2010年代にゴシップの世界が変化した
――アメリカのカルチャーやセレブリティの世界に関心を持ったきっかけを教えてください。
家が昔のハリウッド映画がかかっているような環境で、幼稚園の頃から「サンセット大通り」や「ローマの休日」が好きでした。そしてインターネット世代だったので、小学生の頃からネットニュースでアメリカのゴシップを見られる環境にあったんですよ。最初は日本語でチェックしていたんですけど、やっぱり現地のほうが詳しいので、海外メディアも読むようになりました。
当時、2000年代で歌手のブリトニー・スピアーズが凄く人気があって。ブリトニーが恋人と2人でビーチでロマンチックに座っている写真がありました。でも遠目からの写真だと、2人の周りをパパラッチが大勢で取り囲んでいたんです。それが凄く衝撃でした。

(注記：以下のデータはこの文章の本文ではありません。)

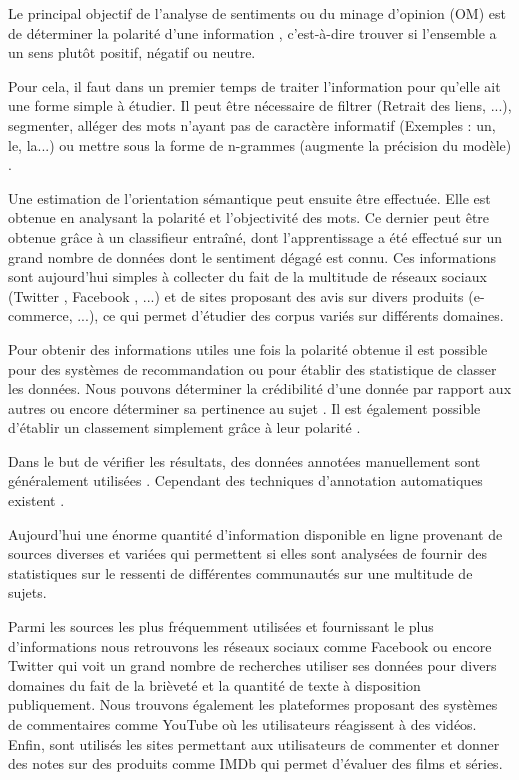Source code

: \documentclass[8pt]{article}
\begin{document}
\begin{multicols}{2}
\par Le principal objectif de l’analyse de sentiments ou du minage d’opinion (OM) est de déterminer la polarité d’une information \cite{ressource6}, c’est-à-dire trouver si l’ensemble a un sens plutôt positif, négatif ou neutre.
\par Pour cela, il faut dans un premier temps de traiter l’information pour qu’elle ait une forme simple à étudier. Il peut être nécessaire de filtrer (Retrait des liens, ...), segmenter, alléger des mots n’ayant pas de caractère informatif (Exemples : un, le, la...) ou mettre sous la forme de n-grammes (augmente la précision du modèle) \cite{ressource10}.
\par Une estimation de l’orientation sémantique peut ensuite être effectuée. Elle est obtenue en analysant la polarité et l’objectivité des mots. Ce dernier peut être obtenue grâce à un classifieur entraîné, dont l’apprentissage a été effectué sur un grand nombre de données dont le sentiment dégagé est connu. Ces informations sont aujourd’hui  simples à collecter \cite{ressource10} du fait de la multitude de réseaux sociaux (Twitter \cite{ressource11}, Facebook \cite{ressource27}, ...) et de sites proposant des avis sur divers produits (e-commerce, ...), ce qui permet d’étudier des corpus variés sur différents domaines.
\par Pour obtenir des informations utiles une fois la polarité obtenue il est possible pour des systèmes de recommandation ou pour établir des statistique de classer les données. Nous pouvons déterminer la crédibilité d’une donnée par rapport aux autres \cite{ressource28} ou encore déterminer sa pertinence au sujet \cite{ressource18}. Il est également possible d’établir un classement  simplement grâce à leur polarité \cite{ressource4}.
\par Dans le but de vérifier les résultats, des données annotées manuellement sont généralement utilisées \cite{ressource30}. Cependant des techniques d’annotation automatiques existent \cite{ressource19}.

\par Aujourd'hui une énorme quantité d’information disponible en ligne provenant de sources diverses et variées qui permettent si elles sont analysées de fournir des statistiques sur le ressenti de différentes communautés sur une multitude de sujets.
\par Parmi les sources les plus fréquemment utilisées et fournissant le plus d’informations nous retrouvons les réseaux sociaux comme Facebook \cite{ressource27} ou encore Twitter \cite{ressource10} \cite{ressource11} \cite{ressource14} \cite{ressource17} \cite{ressource19} \cite{ressource22} \cite{ressource23} \cite{ressource24} \cite{ressource28} qui voit un grand nombre de recherches utiliser ses données pour divers domaines du fait de la brièveté et la quantité de texte à disposition publiquement. Nous trouvons également les plateformes proposant des systèmes de commentaires comme YouTube \cite{ressource30} \cite{ressource22} où les utilisateurs réagissent à des vidéos. Enfin, sont utilisés les sites permettant aux utilisateurs de commenter et donner des notes sur des produits comme IMDb \cite{ressource1} qui permet d’évaluer des films et séries.



\end{multicols}
\end{document}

彼女のゴシップで特に有名なのは、髪を自分でバリカンで剃ったあと、その姿でパパラッチに対して傘で攻撃する写真が出回ったことです。スキャンダラスな写真をパパラッチが撮ったら、何千万円も儲けられるような「ブリトニー・ラッシュ」が起こっていた。そうしたアメリカのゴシップはプライバシーが本当になくて、明らかに問題なものばかりだったんですけど、日本と全然違っている状況そのものが衝撃でした。
この本はゴシップだけじゃなく、社会的な背景など結構真面目なことを書いてるんですけど、そこに踏み込むきっかけになったのは、アメリカのゴシップが2010年代で変わったことがありました。
――どんな変化ですか?
2000年代はゴシップメディアのタブロイドが凄く強かった。特に女性セレブは体型がちょっと変わっただけで叩かれました。だから今より痩せているスターが多かったと思います。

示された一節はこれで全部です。